Back-to-back 7-3 seasons followed, as did another winning campaign -- one that involved convincing Greenfield, Iowa, residents that a better weight room would help the school continue to play better football. Today, the Nodaway Valley campus boasts a 3,300-square-foot weight room with state-of-the-art cardiovascular and strength-training equipment, including rubber-and- hardwood platforms embossed with the school logo for squats and Olympic lifts. Built entirely through private donations and in-kind contributions, the facility is estimated to be worth at least $60,000, but cost roughly half that out of pocket, according to Stensland. "Parents realized that we began to win because of the weight training -- by being in shape and not getting injured," he says. "From there the idea has taken off, and now the entire community is starting to realize that to compete on this level we need to have a state-of-art facility."

Such awakenings are taking place all over the nation's prep sports landscape, with high school administrators devoting time, space and money to beefing up weight-training facilities and their adolescent occupants like never before. In many cases, such facilities have been shaken from a state of decades-long atrophy. Millville (N.J.) High School officials in November unveiled Thunderbolt Iron Works Fitness Center, the $50,000 renovation of a former campus maintenance building. Housing more than 7,300 pounds of resistance in the form of weight plates, weight stacks and dumbbells, the updated facility replaces makeshift lifting stations set up in a small equipment room and then an old wrestling room over the past 30 years.

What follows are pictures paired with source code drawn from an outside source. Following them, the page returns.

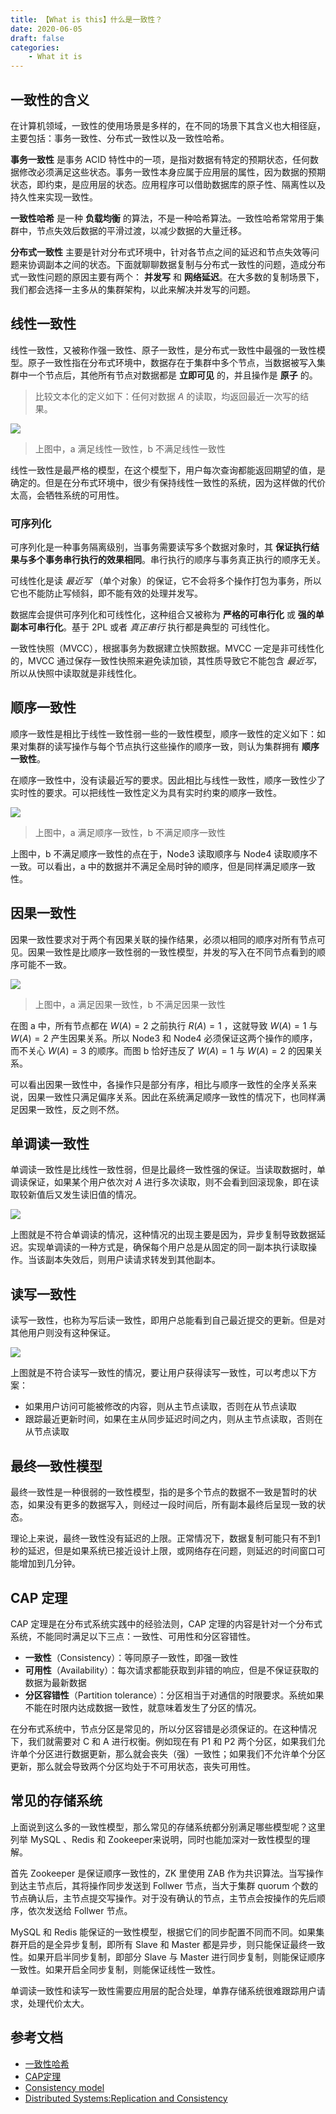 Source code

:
 ```yaml
---
title: 【What is this】什么是一致性？
date: 2020-06-05
draft: false
categories: 
    - What it is
---
```


## 一致性的含义

在计算机领域，一致性的使用场景是多样的，在不同的场景下其含义也大相径庭，主要包括：事务一致性、分布式一致性以及一致性哈希。

**事务一致性** 是事务 ACID 特性中的一项，是指对数据有特定的预期状态，任何数据修改必须满足这些状态。事务一致性本身应属于应用层的属性，因为数据的预期状态，即约束，是应用层的状态。应用程序可以借助数据库的原子性、隔离性以及持久性来实现一致性。


**一致性哈希** 是一种 **负载均衡** 的算法，不是一种哈希算法。一致性哈希常常用于集群中，节点失效后数据的平滑过渡，以减少数据的大量迁移。


**分布式一致性** 主要是针对分布式环境中，针对各节点之间的延迟和节点失效等问题来协调副本之间的状态。下面就聊聊数据复制与分布式一致性的问题，造成分布式一致性问题的原因主要有两个： **并发写** 和 **网络延迟**。在大多数的复制场景下，我们都会选择一主多从的集群架构，以此来解决并发写的问题。

## 线性一致性

线性一致性，又被称作强一致性、原子一致性，是分布式一致性中最强的一致性模型。原子一致性指在分布式环境中，数据存在于集群中多个节点，当数据被写入集群中一个节点后，其他所有节点对数据都是 **立即可见** 的，并且操作是 **原子** 的。

> 比较文本化的定义如下：任何对数据 $A$ 的读取，均返回最近一次写的结果。

![](assists/2020-06-06-14-51-16.png)

> 上图中，a 满足线性一致性，b 不满足线性一致性

线性一致性是最严格的模型，在这个模型下，用户每次查询都能返回期望的值，是确定的。但是在分布式环境中，很少有保持线性一致性的系统，因为这样做的代价太高，会牺牲系统的可用性。

### 可序列化

可序列化是一种事务隔离级别，当事务需要读写多个数据对象时，其 **保证执行结果与多个事务串行执行的效果相同**。串行执行的顺序与事务真正执行的顺序无关。

可线性化是读 *最近写* （单个对象）的保证，它不会将多个操作打包为事务，所以它也不能防止写倾斜，即不能有效的处理并发写。

数据库会提供可序列化和可线性化，这种组合又被称为 **严格的可串行化** 或 **强的单副本可串行化**。基于 2PL 或者 *真正串行* 执行都是典型的 可线性化。

一致性快照（MVCC），根据事务为数据建立快照数据。MVCC 一定是非可线性化的，MVCC 通过保存一致性快照来避免读加锁，其性质导致它不能包含 *最近写*，所以从快照中读取就是非线性化。


## 顺序一致性

顺序一致性是相比于线性一致性弱一些的一致性模型，顺序一致性的定义如下：如果对集群的读写操作与每个节点执行这些操作的顺序一致，则认为集群拥有 **顺序一致性**。

在顺序一致性中，没有读最近写的要求。因此相比与线性一致性，顺序一致性少了实时性的要求。可以把线性一致性定义为具有实时约束的顺序一致性。

![](assists/2020-06-06-14-51-28.png)

> 上图中，a 满足顺序一致性，b 不满足顺序一致性

上图中，b 不满足顺序一致性的点在于，Node3 读取顺序与 Node4 读取顺序不一致。可以看出，a 中的数据并不满足全局时钟的顺序，但是同样满足顺序一致性。


## 因果一致性

因果一致性要求对于两个有因果关联的操作结果，必须以相同的顺序对所有节点可见。因果一致性是比顺序一致性弱的一致性模型，并发的写入在不同节点看到的顺序可能不一致。


![](assists/2020-06-06-14-51-47.png)

> 上图中，a 满足因果一致性，b 不满足因果一致性

在图 a 中，所有节点都在 $W(A)=2$ 之前执行 $R(A)=1$ ，这就导致 $W(A)=1$ 与 $W(A)=2$ 产生因果关系。所以 Node3 和 Node4 必须保证这两个操作的顺序，而不关心 $W(A)=3$ 的顺序。而图 b 恰好违反了 $W(A)=1$ 与 $W(A)=2$ 的因果关系。

可以看出因果一致性中，各操作只是部分有序，相比与顺序一致性的全序关系来说，因果一致性只满足偏序关系。因此在系统满足顺序一致性的情况下，也同样满足因果一致性，反之则不然。


## 单调读一致性

单调读一致性是比线性一致性弱，但是比最终一致性强的保证。当读取数据时，单调读保证，如果某个用户依次对 $A$ 进行多次读取，则不会看到回滚现象，即在读取较新值后又发生读旧值的情况。

![](assists/2020-06-06-14-52-01.png)

上图就是不符合单调读的情况，这种情况的出现主要是因为，异步复制导致数据延迟。实现单调读的一种方式是，确保每个用户总是从固定的同一副本执行读取操作。当该副本失效后，则用户读请求转发到其他副本。


## 读写一致性

读写一致性，也称为写后读一致性，即用户总能看到自己最近提交的更新。但是对其他用户则没有这种保证。

![](assists/2020-06-06-14-52-11.png)

上图就是不符合读写一致性的情况，要让用户获得读写一致性，可以考虑以下方案：

- 如果用户访问可能被修改的内容，则从主节点读取，否则在从节点读取
- 跟踪最近更新时间，如果在主从同步延迟时间之内，则从主节点读取，否则在从节点读取


## 最终一致性模型

最终一致性是一种很弱的一致性模型，指的是多个节点的数据不一致是暂时的状态，如果没有更多的数据写入，则经过一段时间后，所有副本最终后呈现一致的状态。

理论上来说，最终一致性没有延迟的上限。正常情况下，数据复制可能只有不到1秒的延迟，但是如果系统已接近设计上限，或网络存在问题，则延迟的时间窗口可能增加到几分钟。


## CAP 定理

CAP 定理是在分布式系统实践中的经验法则，CAP 定理的内容是针对一个分布式系统，不能同时满足以下三点：一致性、可用性和分区容错性。

- **一致性**（Consistency）：等同原子一致性，即强一致性
- **可用性**（Availability）：每次请求都能获取到非错的响应，但是不保证获取的数据为最新数据
- **分区容错性**（Partition tolerance）：分区相当于对通信的时限要求。系统如果不能在时限内达成数据一致性，就意味着发生了分区的情况。

在分布式系统中，节点分区是常见的，所以分区容错是必须保证的。在这种情况下，我们就需要对 C 和 A 进行权衡。例如现在有 P1 和 P2 两个分区，如果我们允许单个分区进行数据更新，那么就会丧失（强）一致性；如果我们不允许单个分区更新，那么就会导致两个分区均处于不可用状态，丧失可用性。


## 常见的存储系统

上面说到这么多的一致性模型，那么常见的存储系统都分别满足哪些模型呢？这里列举 MySQL 、Redis 和 Zookeeper来说明，同时也能加深对一致性模型的理解。

首先 Zookeeper 是保证顺序一致性的，ZK 里使用 ZAB 作为共识算法。当写操作到达主节点后，其将操作同步发送到 Follwer 节点，当大于集群 quorum 个数的节点确认后，主节点提交写操作。对于没有确认的节点，主节点会按操作的先后顺序，依次发送给 Follwer 节点。

MySQL 和 Redis 能保证的一致性模型，根据它们的同步配置不同而不同。如果集群开启的是全异步复制，即所有 Slave 和 Master 都是异步，则只能保证最终一致性。如果开启半同步复制，即部分 Slave 与 Master 进行同步复制，则能保证顺序一致性。如果开启全同步复制，则能保证线性一致性。

单调读一致性和读写一致性需要应用层的配合处理，单靠存储系统很难跟踪用户请求，处理代价太大。


## 参考文档

- [一致性哈希](https://zh.wikipedia.org/wiki/%E4%B8%80%E8%87%B4%E5%93%88%E5%B8%8C)
- [CAP定理](https://zh.wikipedia.org/wiki/CAP%E5%AE%9A%E7%90%86)
- [Consistency model](https://en.wikipedia.org/wiki/Consistency_model#Strict_consistency)
- [Distributed Systems:Replication and Consistency](https://www.cs.helsinki.fi/webfm_send/1256) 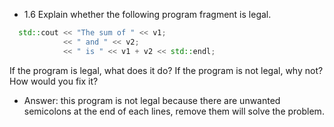 - 1.6
  Explain whether the following program fragment is legal.
```cpp
  std::cout << "The sum of " << v1;
            << " and " << v2;
            << " is " << v1 + v2 << std::endl;
```
  If the program is legal, what does it do? 
  If the program is not legal, why not? How would you fix it?

- Answer: this program is not legal because there are unwanted semicolons at the end of each lines, remove them will solve the problem. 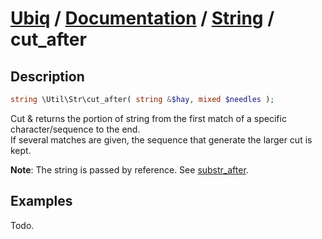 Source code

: [Ubiq](https://github.com/Pixel418/Ubiq#readme) / [Documentation](../index.md#readme) / [String](../index.md#string) / cut_after
======


Description
-------- 

```php
string \Util\Str\cut_after( string &$hay, mixed $needles );
```

Cut & returns the portion of string from the first match of a specific character/sequence to the end. <br>
If several matches are given, the sequence that generate the larger cut is kept.

**Note**: The string is passed by reference. See [substr_after](./substr_after.md#readme).



Examples
--------

Todo. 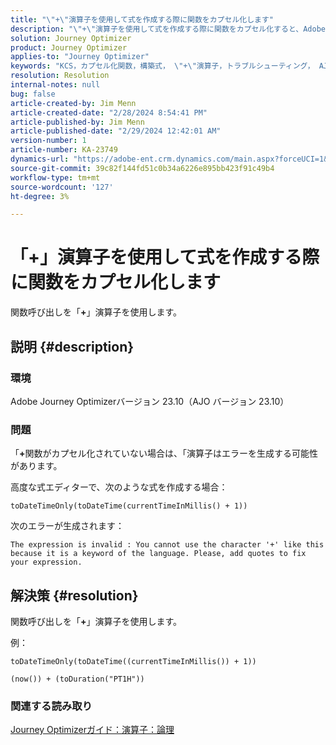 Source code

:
```yaml
---
title: "\"+\"演算子を使用して式を作成する際に関数をカプセル化します"
description: "\"+\"演算子を使用して式を作成する際に関数をカプセル化すると、Adobe Journey Optimizerバージョン 23.10 でエラーを回避する方法を説明します。"
solution: Journey Optimizer
product: Journey Optimizer
applies-to: "Journey Optimizer"
keywords: "KCS，カプセル化関数，構築式， \"+\"演算子，トラブルシューティング， AJO バージョン 23.10, Adobe Journey Optimizerバージョン 23.10"
resolution: Resolution
internal-notes: null
bug: false
article-created-by: Jim Menn
article-created-date: "2/28/2024 8:54:41 PM"
article-published-by: Jim Menn
article-published-date: "2/29/2024 12:42:01 AM"
version-number: 1
article-number: KA-23749
dynamics-url: "https://adobe-ent.crm.dynamics.com/main.aspx?forceUCI=1&pagetype=entityrecord&etn=knowledgearticle&id=dc42ec91-7bd6-ee11-9079-6045bd006268"
source-git-commit: 39c82f144fd51c0b34a6226e895bb423f91c49b4
workflow-type: tm+mt
source-wordcount: '127'
ht-degree: 3%

---
```


# 「+」演算子を使用して式を作成する際に関数をカプセル化します


関数呼び出しを「<b>+</b>」演算子を使用します。

## 説明 {#description}


### 環境

Adobe Journey Optimizerバージョン 23.10（AJO バージョン 23.10）

### 問題

「<b>+</b>関数がカプセル化されていない場合は、「演算子はエラーを生成する可能性があります。

高度な式エディターで、次のような式を作成する場合：


```
toDateTimeOnly(toDateTime(currentTimeInMillis() + 1))
```


次のエラーが生成されます：


```
The expression is invalid : You cannot use the character '+' like this because it is a keyword of the language. Please, add quotes to fix your expression.
```



## 解決策 {#resolution}


関数呼び出しを「<b>+</b>」演算子を使用します。

例：


```
toDateTimeOnly(toDateTime((currentTimeInMillis()) + 1))
```



```
(now()) + (toDuration("PT1H"))
```


### 関連する読み取り

[Journey Optimizerガイド：演算子：論理](https://experienceleague.adobe.com/docs/journey-optimizer/using/orchestrate-journeys/building-advanced-conditions-journeys/syntax/operators.html#%2B-2)

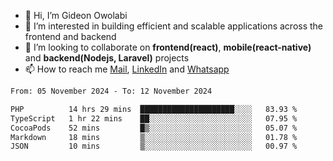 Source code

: - 👋 Hi, I’m Gideon Owolabi
- 👀 I’m interested in building efficient and scalable applications across the frontend and backend
- 💞️ I’m looking to collaborate on <b>frontend(react)</b>, <b>mobile(react-native)</b> and <b>backend(Nodejs, Laravel)</b> projects
- 📫 How to reach me <a href="mailto:gideoniyin2021@gmail.com">Mail</a>, <a href="https://www.linkedin.com/in/gideon-owolabi-9b667a232/">LinkedIn</a> and <a href="https://wa.me/2348055377085">Whatsapp</a>

<!---
gude1/gude1 is a ✨ special ✨ repository because its `README.md` (this file) appears on your GitHub profile.
You can click the Preview link to take a look at your changes.
--->

<!--START_SECTION:waka-->

```txt
From: 05 November 2024 - To: 12 November 2024

PHP          14 hrs 29 mins  █████████████████████░░░░   83.93 %
TypeScript   1 hr 22 mins    ██░░░░░░░░░░░░░░░░░░░░░░░   07.95 %
CocoaPods    52 mins         █▒░░░░░░░░░░░░░░░░░░░░░░░   05.07 %
Markdown     18 mins         ▒░░░░░░░░░░░░░░░░░░░░░░░░   01.78 %
JSON         10 mins         ▒░░░░░░░░░░░░░░░░░░░░░░░░   00.97 %
```

<!--END_SECTION:waka-->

At Archbishop Spalding High School in Severn, Md., weight lifters sweated through workouts in a pair of storage rooms and an abandoned garage while ground was broken earlier this year on a 2,200-square-foot glass-enclosed fitness room that will eventually overlook a new football stadium (coming in phase two).

Back in the 1970s, coaches at Muskego (Wis.) High School were pumped when their Sears-issue bench and cement-filled plastic weights tucked into a locker room corner gave way to an alternative space (with the all-too-common custodial history) that could better accommodate the school's lone Universal machine. "There was no painting done, no record boards, but we loved it," says Mike Nitka, a former MHS assistant football and head wrestling coach and the school's current director of strength and conditioning. "There was very little supervision, the equipment was very humble, but at the time we thought that was state of the art."

Now, a quarter-century later, Nitka presides over a 4,200-square-foot facility awash in Muskego red, white and black, and pulsing with his pupils' popular-music selections. On the room's black rubber flooring rests some of the latest available cardiovascular equipment, selectorized circuit-training machines and Olympic lifting platforms. "It's beautiful," Nitka says.

Such scenes -- complete with the sights of school colors and team logos, and the sounds of booming bass lines and beeping target-heart-rate monitors -- have come to represent the modern high school weight room. It is an environment once reserved for major college football programs and private fitness centers.

For many administrators, coaches, trainers and physical education instructors, renovating a weight room or building one from scratch is a once-in-a-lifetime opportunity. Archbishop Spalding athletic director Lee Dove makes no apologies for the length of his weight room wish list, one that includes recumbent bikes; treadmills; elliptical trainers; a dual-cable cross station; a lat pulldown and row machine; bench, squat and deadlift stations; hip machines; incline and decline benches; shoulder and chest presses; neck machines; a seated pectoral fly machine; a bicep curl machine; a triceps extension station; leg curl and leg extension machines; ab curl and back extension stations; dumbbells; curl bars; and mats.

"Those are just some of the general things we feel we need to have," Dove says. "Obviously, we'll scale back as we need to, but when administrators ask you to tell them what you want, you go for the Cadillac before you settle for the Pinto."

It's little wonder, then, that fitness equipment manufacturers view the high school market with increased respect these days, even going so far as to price entire lines of equipment to meet high school budget demands. "It's definitely our fastest-growing segment," says a representative of one major equipment manufacturer. "Ten years ago, we didn't even look to that market, because unfortunately they were people who really didn't have a whole lot of money. But what we've seen lately is booster clubs actively generating money. PEP [Carol M. White Physical Education for Progress] grants have been a real shot in the arm for high schools. We've gone from the days when high schools could afford to buy a few Olympic bars and dumbbells to where they're buying $50,000 worth of cardio equipment in one shot. These people are like kids in a candy store."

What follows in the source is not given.